ACTION ITEM:
What is needed is every line from the one holding "- 🌱 I’m currently learning sheet" to the last line of the data below, printed exactly and without pictures.

——————————

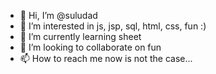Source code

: - 👋 Hi, I’m @suludad
- 👀 I’m interested in js, jsp, sql, html, css, fun :)
- 🌱 I’m currently learning sheet
- 💞️ I’m looking to collaborate on fun
- 📫 How to reach me now is not the case...

<!---
suludad/suludad is a ✨ special ✨ repository because its `README.md` (this file) appears on your GitHub profile.
You can click the Preview link to take a look at your changes.
--->
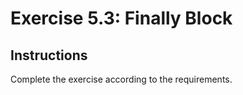 # Exercise 5.3: Finally Block

## Instructions

Complete the exercise according to the requirements.
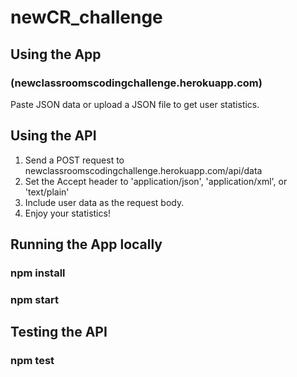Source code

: # newCR_challenge

## Using the App
### (newclassroomscodingchallenge.herokuapp.com)
Paste JSON data or upload a JSON file to get user statistics.

## Using the API
1. Send a POST request to newclassroomscodingchallenge.herokuapp.com/api/data
2. Set the Accept header to 'application/json', 'application/xml', or 'text/plain'
3. Include user data as the request body.
4. Enjoy your statistics!

## Running the App locally

### npm install
### npm start

## Testing the API

### npm test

——————————

RESPONSE TO THE EXERCISE:
- 🌱 I’m currently learning sheet
- 💞️ I’m looking to collaborate on fun
- 📫 How to reach me now is not the case...

<!---
suludad/suludad is a ✨ special ✨ repository because its `README.md` (this file) appears on your GitHub profile.
You can click the Preview link to take a look at your changes.
--->
 # Exercise 5.3: Finally Block

## Instructions

Complete the exercise according to the requirements.
Source code

: # newCR_challenge

## Using the App
### (newclassroomscodingchallenge.herokuapp.com)
Paste JSON data or upload a JSON file to get user statistics.

## Using the API
1. Send a POST request to newclassroomscodingchallenge.herokuapp.com/api/data
2. Set the Accept header to 'application/json', 'application/xml', or 'text/plain'
3. Include user data as the request body.
4. Enjoy your statistics!

## Running the App locally

### npm install
### npm start

## Testing the API

### npm test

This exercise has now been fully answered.